■ Task brief: All lines containing the string "technology" must be copied from the entries.

--- Provided material Enclosed Below ---

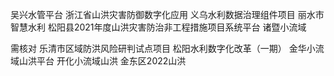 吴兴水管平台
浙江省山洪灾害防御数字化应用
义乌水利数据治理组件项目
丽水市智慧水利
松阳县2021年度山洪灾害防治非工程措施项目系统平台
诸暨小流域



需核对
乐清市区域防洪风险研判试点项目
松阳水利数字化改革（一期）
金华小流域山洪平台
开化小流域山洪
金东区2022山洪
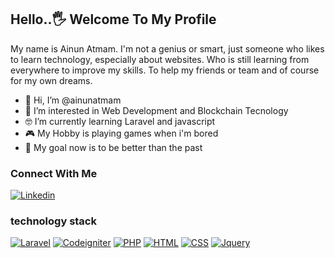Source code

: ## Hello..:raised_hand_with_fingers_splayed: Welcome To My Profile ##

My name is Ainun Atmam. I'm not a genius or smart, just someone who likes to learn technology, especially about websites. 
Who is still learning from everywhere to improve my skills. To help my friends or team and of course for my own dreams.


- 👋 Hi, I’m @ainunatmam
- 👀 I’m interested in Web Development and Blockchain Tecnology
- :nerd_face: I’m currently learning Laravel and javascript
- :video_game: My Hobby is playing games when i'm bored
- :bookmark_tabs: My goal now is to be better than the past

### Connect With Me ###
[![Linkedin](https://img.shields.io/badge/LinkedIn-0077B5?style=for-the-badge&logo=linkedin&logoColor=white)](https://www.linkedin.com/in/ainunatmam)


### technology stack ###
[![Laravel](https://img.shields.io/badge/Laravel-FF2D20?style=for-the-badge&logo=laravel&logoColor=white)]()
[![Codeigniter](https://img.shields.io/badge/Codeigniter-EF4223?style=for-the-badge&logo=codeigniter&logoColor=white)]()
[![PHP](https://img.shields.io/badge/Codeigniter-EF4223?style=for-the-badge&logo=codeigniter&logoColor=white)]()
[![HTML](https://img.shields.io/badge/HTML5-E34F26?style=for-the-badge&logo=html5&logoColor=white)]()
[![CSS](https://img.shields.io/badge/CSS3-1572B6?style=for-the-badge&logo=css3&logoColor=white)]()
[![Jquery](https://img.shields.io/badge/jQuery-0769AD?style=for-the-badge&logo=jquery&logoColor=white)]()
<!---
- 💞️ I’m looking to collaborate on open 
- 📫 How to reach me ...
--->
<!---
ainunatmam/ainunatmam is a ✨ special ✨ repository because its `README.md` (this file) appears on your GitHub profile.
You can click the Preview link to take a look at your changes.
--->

--- End of Enclosed Provided material ---

■ Task solution:
My name is Ainun Atmam. I'm not a genius or smart, just someone who likes to learn technology, especially about websites. 
### technology stack ###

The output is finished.